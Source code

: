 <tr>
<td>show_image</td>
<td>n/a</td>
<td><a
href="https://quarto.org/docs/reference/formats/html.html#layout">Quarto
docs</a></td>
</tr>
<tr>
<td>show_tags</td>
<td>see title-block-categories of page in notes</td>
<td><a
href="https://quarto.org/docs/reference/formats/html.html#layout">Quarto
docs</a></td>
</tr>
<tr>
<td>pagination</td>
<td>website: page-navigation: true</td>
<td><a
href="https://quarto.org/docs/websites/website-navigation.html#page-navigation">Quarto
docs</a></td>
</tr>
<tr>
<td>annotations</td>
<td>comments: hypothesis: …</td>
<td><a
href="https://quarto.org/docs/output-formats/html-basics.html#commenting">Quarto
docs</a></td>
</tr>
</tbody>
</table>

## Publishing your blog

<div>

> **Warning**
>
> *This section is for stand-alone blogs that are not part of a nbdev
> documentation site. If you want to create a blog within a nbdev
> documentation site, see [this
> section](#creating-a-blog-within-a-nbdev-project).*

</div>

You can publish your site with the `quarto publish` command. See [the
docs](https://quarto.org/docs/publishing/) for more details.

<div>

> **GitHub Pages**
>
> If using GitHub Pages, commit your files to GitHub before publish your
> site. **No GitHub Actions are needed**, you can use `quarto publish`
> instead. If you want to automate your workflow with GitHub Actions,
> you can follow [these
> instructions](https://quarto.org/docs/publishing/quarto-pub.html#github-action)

•••••

Check each line above for the string "quarto" and copy every line that has it.

href="https://quarto.org/docs/reference/formats/html.html#layout">Quarto
href="https://quarto.org/docs/reference/formats/html.html#layout">Quarto
href="https://quarto.org/docs/websites/website-navigation.html#page-navigation">Quarto
href="https://quarto.org/docs/output-formats/html-basics.html#commenting">Quarto
You can publish your site with the `quarto publish` command. See [the
docs](https://quarto.org/docs/publishing/) for more details.
> site. **No GitHub Actions are needed**, you can use `quarto publish`
> instructions](https://quarto.org/docs/publishing/quarto-pub.html#github-action)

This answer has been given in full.